D'altra parte, gli elogi che il presidente del Consiglio va raccogliendo all'estero, da Obama alla Ue, dal leader cinese agli interlocutori giapponesi, testimoniano del personale credito che il premier si è guadagnato nei primi mesi del mandato. E lasciano capire che Monti è in questo momento l'interlocutore privilegiato, e diciamo pure insostituibile, di quel mondo globale che guarda all'Italia per investimenti e altro.

Questa è la realtà. E quando il premier all'estero ricorda, con un po' di risentimento, che i partiti hanno perso credito e consenso, non fa che confermare di essere in sintonia con la comunità internazionale. Come dire: continuate ad avere fiducia nell'Italia perché il timone lo controllo io e non i vecchi partiti pasticcioni.

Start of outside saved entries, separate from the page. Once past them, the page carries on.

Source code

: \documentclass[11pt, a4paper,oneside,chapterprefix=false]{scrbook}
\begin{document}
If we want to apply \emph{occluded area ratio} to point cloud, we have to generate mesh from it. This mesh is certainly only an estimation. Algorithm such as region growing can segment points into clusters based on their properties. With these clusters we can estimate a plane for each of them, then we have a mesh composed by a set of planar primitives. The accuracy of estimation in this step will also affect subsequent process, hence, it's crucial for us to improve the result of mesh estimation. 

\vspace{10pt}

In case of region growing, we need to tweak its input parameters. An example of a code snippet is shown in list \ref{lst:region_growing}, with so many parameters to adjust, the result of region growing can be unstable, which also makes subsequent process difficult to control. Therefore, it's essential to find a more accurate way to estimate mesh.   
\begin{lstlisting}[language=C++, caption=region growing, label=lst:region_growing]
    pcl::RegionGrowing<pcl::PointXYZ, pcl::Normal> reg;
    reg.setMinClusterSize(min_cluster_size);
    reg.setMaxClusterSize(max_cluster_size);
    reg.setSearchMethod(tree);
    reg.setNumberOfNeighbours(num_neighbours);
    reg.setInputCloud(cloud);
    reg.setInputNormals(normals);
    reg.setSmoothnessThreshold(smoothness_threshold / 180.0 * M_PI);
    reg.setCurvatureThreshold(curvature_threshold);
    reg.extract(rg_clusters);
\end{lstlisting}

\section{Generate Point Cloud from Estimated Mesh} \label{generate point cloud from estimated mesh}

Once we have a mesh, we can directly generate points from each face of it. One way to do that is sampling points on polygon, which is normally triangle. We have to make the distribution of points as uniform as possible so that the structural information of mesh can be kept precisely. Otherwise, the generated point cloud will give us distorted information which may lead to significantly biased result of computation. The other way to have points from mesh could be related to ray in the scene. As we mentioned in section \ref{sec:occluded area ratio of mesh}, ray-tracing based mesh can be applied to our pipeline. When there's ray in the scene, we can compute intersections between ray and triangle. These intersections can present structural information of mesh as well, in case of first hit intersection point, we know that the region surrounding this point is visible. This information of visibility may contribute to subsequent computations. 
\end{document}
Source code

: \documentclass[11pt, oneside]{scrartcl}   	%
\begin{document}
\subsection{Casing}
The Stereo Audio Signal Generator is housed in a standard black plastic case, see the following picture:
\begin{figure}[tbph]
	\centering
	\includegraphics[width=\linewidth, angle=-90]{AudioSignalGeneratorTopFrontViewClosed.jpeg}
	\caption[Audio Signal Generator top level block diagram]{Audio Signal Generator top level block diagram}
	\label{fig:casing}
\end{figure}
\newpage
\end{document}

Quello che Monti non dice, ma sottintende in forme trasparenti, è che i tatticismi delle forze politiche, il loro tortuoso ed estenuante modo di procedere, la tendenza a spaccare il capello in quattro, lo hanno parecchio irritato. Sentimento che deve essere più forte quando si guarda verso Roma da qualche migliaio di chilometri di distanza e tutto appare remoto e provinciale. Specie allorché c'è di mezzo una riforma, come quella del mercato del lavoro, studiata per favorire lo sviluppo e arenata sui veti politico-sindacali.

Detto questo, l'uscita del premier si presta a una serie di critiche. In primo luogo, certi concetti non possono essere reiterati ogni giorno. Monti lo aveva appena detto («io non tiro a campare»): perché ripetersi, visto che non sono emerse particolari novità nelle ultime 48 ore? Tutta questa insistenza nel sottolineare i limiti dei politici tradisce una certa insofferenza che in apparenza è impolitica. E tra l'altro contraddice l'attitudine felpata e molto astuta del primo Monti, quello che tra novembre e gennaio ha messo in riga i partiti coprendoli di elogi o almeno di riferimenti rispettosi.

In secondo luogo il premier tende a mescolare piani diversi. Il consenso al governo (e a chi lo guida) viene registrato dai sondaggi giorno dopo giorno. È sempre piuttosto alto, nonostante l'articolo 18. Tuttavia i partiti, screditati nei sondaggi, troveranno i loro voti nelle urne del 2013 e si sentiranno rilegittimati. Quale che sia il tasso di astensione, conteranno i simboli politici vecchi e nuovi. Se Monti vuole fotografare la perdita di credibilità dei partiti al di là dei rilevamenti demoscopici, non ha che un mezzo: presentare una sua lista la prossima primavera e provocare un serio smottamento degli equilibri parlamentari.

Se lo facesse otterrebbe un prevedibile successo (significativo il sondaggio volante di Sky Tg 24 sulle parole del premier: gli dà ragione circa il 75 per cento). I partiti tradizionali, a destra come a sinistra, pagherebbero un duro scotto. Il sistema politico ne uscirebbe trasformato. È questo che vuole il presidente del Consiglio? Sembra di no, visto che non perde occasione di evocare il suo ritorno alla vita privata («il dopo Monti? Sarà fantastico. Per me», ha detto in Giappone).

Eppure le frasi contro i partiti lasciano intendere che non tutto è chiaro nella storia dell'esperimento Monti, nel suo rapporto con la pubblica opinione e nella sua prospettiva politica. Il 2013 è lontano e molte cose devono ancora accadere.